Isabel Hardman Isabel Hardman

Boris Johnson has shown a worrying lack of emotional intelligence

The House of Commons has just turned very ugly indeed, after Boris Johnson dismissed a Labour MP who was complaining about the abuse and threats she and other colleagues are receiving as ‘humbug’. Paula Sherriff – who has had a particularly sustained campaign of abuse against her, including swastikas being left at her office – made an angry appeal to the Prime Minister to consider his language, and referred to the murder of her colleague Jo Cox as she did. This is what happened:

Paula Sherriff: I genuinely do not seek to stifle robust debate but this evening the Prime Minister has continually used pejorative language to describe an Act of Parliament passed by this House and I’m sure that you would agree Mr Speaker that we should not resort to using offensive, dangerous or inflammatory language about legislation which we do not like and we stand here, Mr Speaker, under the shield of our departed friend with many of us in this place subject to death threats and abuse every single day and let me tell the Prime Minister that they often quote his words, surrender act, betrayal, traitor and I for one am sick of it. We must moderate our language and it has to come from the Prime Minister first, so I would be interested in hearing his opinion he should be absolutely ashamed of himself

Boris Johnson: I think Mr Speaker I have to say Mr Speaker I have never heard so much humbug in my life.

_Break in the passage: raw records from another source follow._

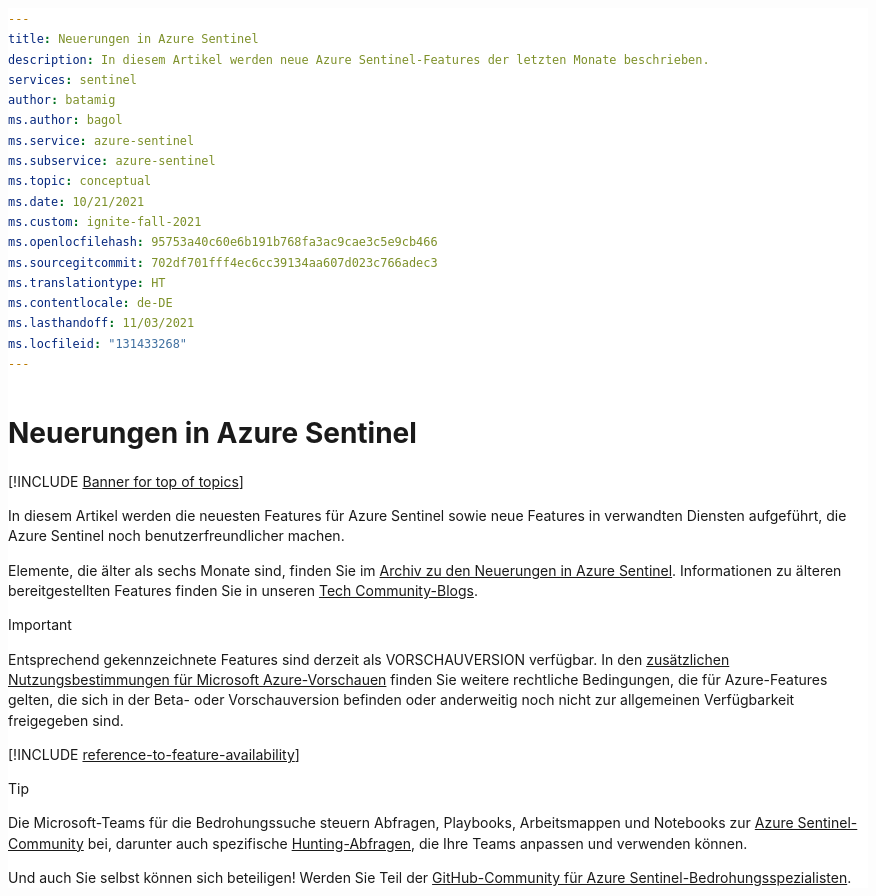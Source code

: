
 ```yaml
---
title: Neuerungen in Azure Sentinel
description: In diesem Artikel werden neue Azure Sentinel-Features der letzten Monate beschrieben.
services: sentinel
author: batamig
ms.author: bagol
ms.service: azure-sentinel
ms.subservice: azure-sentinel
ms.topic: conceptual
ms.date: 10/21/2021
ms.custom: ignite-fall-2021
ms.openlocfilehash: 95753a40c60e6b191b768fa3ac9cae3c5e9cb466
ms.sourcegitcommit: 702df701fff4ec6cc39134aa607d023c766adec3
ms.translationtype: HT
ms.contentlocale: de-DE
ms.lasthandoff: 11/03/2021
ms.locfileid: "131433268"
---
```

# <a name="whats-new-in-azure-sentinel"></a>Neuerungen in Azure Sentinel

[!INCLUDE [Banner for top of topics](./includes/banner.md)]

In diesem Artikel werden die neuesten Features für Azure Sentinel sowie neue Features in verwandten Diensten aufgeführt, die Azure Sentinel noch benutzerfreundlicher machen.

Elemente, die älter als sechs Monate sind, finden Sie im [Archiv zu den Neuerungen in Azure Sentinel](whats-new-archive.md). Informationen zu älteren bereitgestellten Features finden Sie in unseren [Tech Community-Blogs](https://techcommunity.microsoft.com/t5/azure-sentinel/bg-p/AzureSentinelBlog/label-name/What's%20New).

> [!IMPORTANT]
> Entsprechend gekennzeichnete Features sind derzeit als VORSCHAUVERSION verfügbar. In den [zusätzlichen Nutzungsbestimmungen für Microsoft Azure-Vorschauen](https://azure.microsoft.com/support/legal/preview-supplemental-terms/) finden Sie weitere rechtliche Bedingungen, die für Azure-Features gelten, die sich in der Beta- oder Vorschauversion befinden oder anderweitig noch nicht zur allgemeinen Verfügbarkeit freigegeben sind.
>

[!INCLUDE [reference-to-feature-availability](includes/reference-to-feature-availability.md)]

> [!TIP]
> Die Microsoft-Teams für die Bedrohungssuche steuern Abfragen, Playbooks, Arbeitsmappen und Notebooks zur [Azure Sentinel-Community](https://github.com/Azure/Azure-Sentinel) bei, darunter auch spezifische [Hunting-Abfragen](https://github.com/Azure/Azure-Sentinel), die Ihre Teams anpassen und verwenden können.
>
> Und auch Sie selbst können sich beteiligen! Werden Sie Teil der [GitHub-Community für Azure Sentinel-Bedrohungsspezialisten](https://github.com/Azure/Azure-Sentinel/wiki).
>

The House descended into uproar, and Speaker Bercow had to call order, before Johnson pursued his point about why he called it the ‘Surrender Act’. He didn’t acknowledge anything Sherriff had said about Cox.

When Tracy Brabin, the MP who replaced Cox as MP for Batley and Spen after her death, complained, Johnson had this to say:

‘The best way to honour the memory of Jo Cox and indeed the best way to bring this country together would be – I think – to get Brexit done. and I absolutely do and I think that it is the continuing inability of this Parliament to get Brexit done that is causing the anxiety and the ill-feeling that is now rampant in our country. get it done and we will solve the problem.’

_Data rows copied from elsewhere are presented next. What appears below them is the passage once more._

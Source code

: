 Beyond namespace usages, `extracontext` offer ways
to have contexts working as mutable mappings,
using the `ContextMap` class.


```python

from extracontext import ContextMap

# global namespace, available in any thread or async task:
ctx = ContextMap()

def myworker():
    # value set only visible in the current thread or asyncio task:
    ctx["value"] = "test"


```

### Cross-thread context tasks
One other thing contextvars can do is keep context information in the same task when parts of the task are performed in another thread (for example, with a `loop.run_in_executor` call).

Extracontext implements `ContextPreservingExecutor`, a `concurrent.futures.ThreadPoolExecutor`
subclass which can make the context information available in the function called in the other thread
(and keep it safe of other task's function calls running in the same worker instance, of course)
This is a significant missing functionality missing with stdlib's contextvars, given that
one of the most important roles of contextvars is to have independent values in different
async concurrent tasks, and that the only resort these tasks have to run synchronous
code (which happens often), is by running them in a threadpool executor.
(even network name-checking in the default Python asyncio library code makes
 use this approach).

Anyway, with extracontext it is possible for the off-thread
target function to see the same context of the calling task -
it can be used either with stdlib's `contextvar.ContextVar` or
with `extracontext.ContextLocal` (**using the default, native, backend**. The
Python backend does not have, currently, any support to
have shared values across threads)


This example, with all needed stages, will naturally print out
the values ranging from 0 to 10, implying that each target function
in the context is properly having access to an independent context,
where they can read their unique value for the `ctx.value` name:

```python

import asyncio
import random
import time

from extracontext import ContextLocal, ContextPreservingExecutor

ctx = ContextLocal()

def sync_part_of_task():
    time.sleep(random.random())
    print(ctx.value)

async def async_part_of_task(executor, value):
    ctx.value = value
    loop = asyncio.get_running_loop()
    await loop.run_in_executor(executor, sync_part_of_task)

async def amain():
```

Now, the Prime Minister might disagree that there is anything wrong with trying to badge the legislation in this way, just as all parties use shorter, more attention-grabbing language to describe policies they don’t like. But the mistake Johnson made was to dismiss the entire complaint – including the reference to Cox – as ‘humbug’. It made him sound as though he didn’t care about the abuse that MPs are receiving, as though he doesn’t think that language matters in this highly febrile environment.

Sherriff was elected at the same time as Cox. So was Johnson. Many of the late MP’s friends were sitting around her in the Commons as this exchange took place with Johnson. Yet he failed to acknowledge the reference to her, as though it was a cheap political point to brush off, rather than the still-painful memory of a murdered colleague. It has been well-publicised that MPs are increasingly on the end of threats, abuse and harassment on and offline, and not just Labour MPs. Conservative candidates spoke about the abuse they received during the 2017 election. Some of them had offices and cars vandalised. Since Cox’s murder, the political atmosphere has become even more of a poisonous smog. Labour MP Rosie Cooper was the subject of a plot to kill her which resulted in Jack Renshaw, who had bought a machete to kill her, being sentenced to life imprisonment. She told the Commons that she was ‘to be murdered to send a message to the state, to send a message to this place’.

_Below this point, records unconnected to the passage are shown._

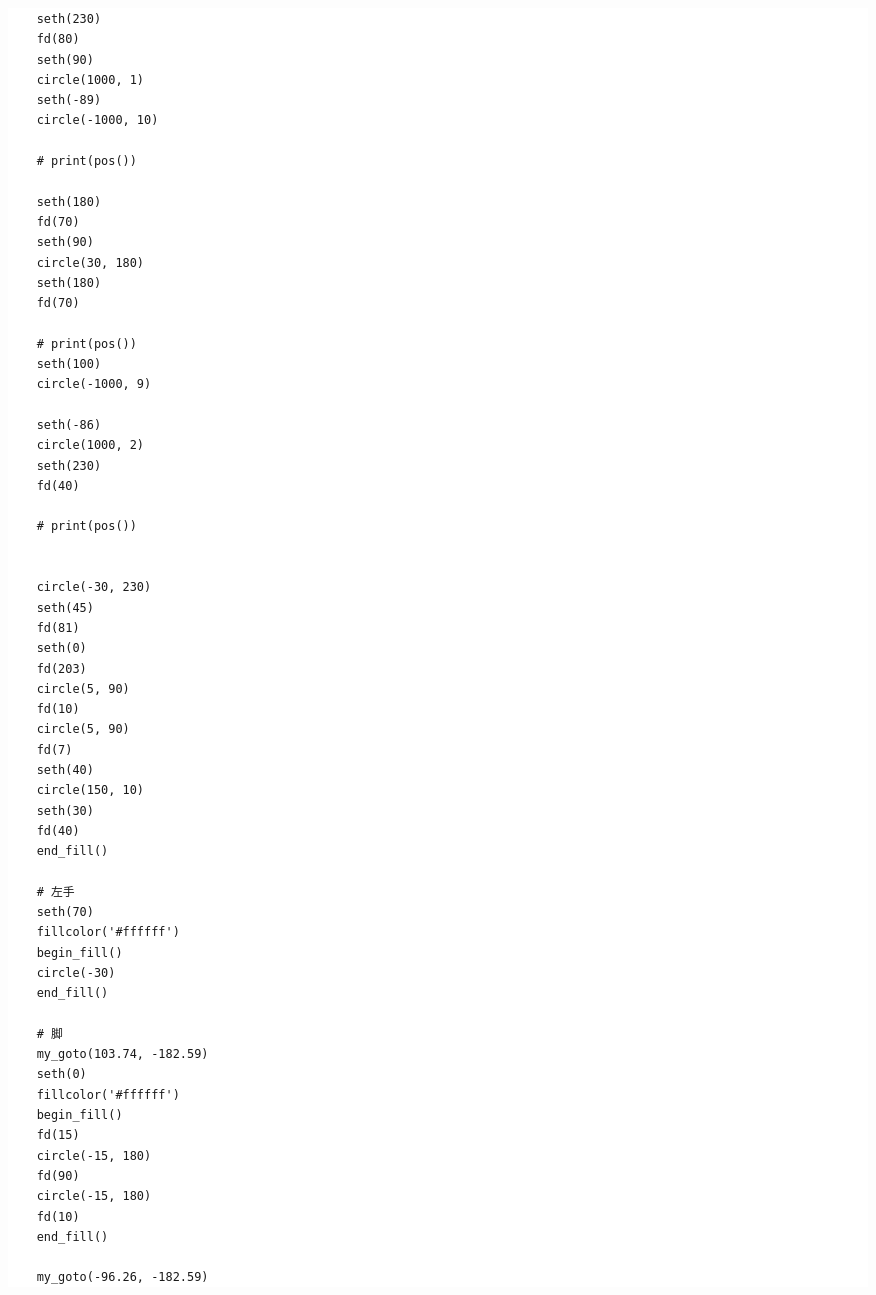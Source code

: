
 ```
    seth(230)
    fd(80)
    seth(90)
    circle(1000, 1)
    seth(-89)
    circle(-1000, 10)

    # print(pos())

    seth(180)
    fd(70)
    seth(90)
    circle(30, 180)
    seth(180)
    fd(70)

    # print(pos())
    seth(100)
    circle(-1000, 9)

    seth(-86)
    circle(1000, 2)
    seth(230)
    fd(40)

    # print(pos())


    circle(-30, 230)
    seth(45)
    fd(81)
    seth(0)
    fd(203)
    circle(5, 90)
    fd(10)
    circle(5, 90)
    fd(7)
    seth(40)
    circle(150, 10)
    seth(30)
    fd(40)
    end_fill()

    # 左手
    seth(70)
    fillcolor('#ffffff')
    begin_fill()
    circle(-30)
    end_fill()

    # 脚
    my_goto(103.74, -182.59)
    seth(0)
    fillcolor('#ffffff')
    begin_fill()
    fd(15)
    circle(-15, 180)
    fd(90)
    circle(-15, 180)
    fd(10)
    end_fill()

    my_goto(-96.26, -182.59)
```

Perhaps Johnson was so caught up in the atmosphere of the Commons after more than an hour at the dispatch box that he got carried away. Perhaps he felt that to even accept that MPs are facing these threats and that, yes, one of their number was murdered just over three years ago, would be to contradict his utter refusal throughout this session to show any contrition for the prorogation of parliament.

Whatever lay behind it, this was not a statesmanlike response at all. It suggested a worrying lack of emotional intelligence from the Prime Minister and a failure to sense the responsibility of his role.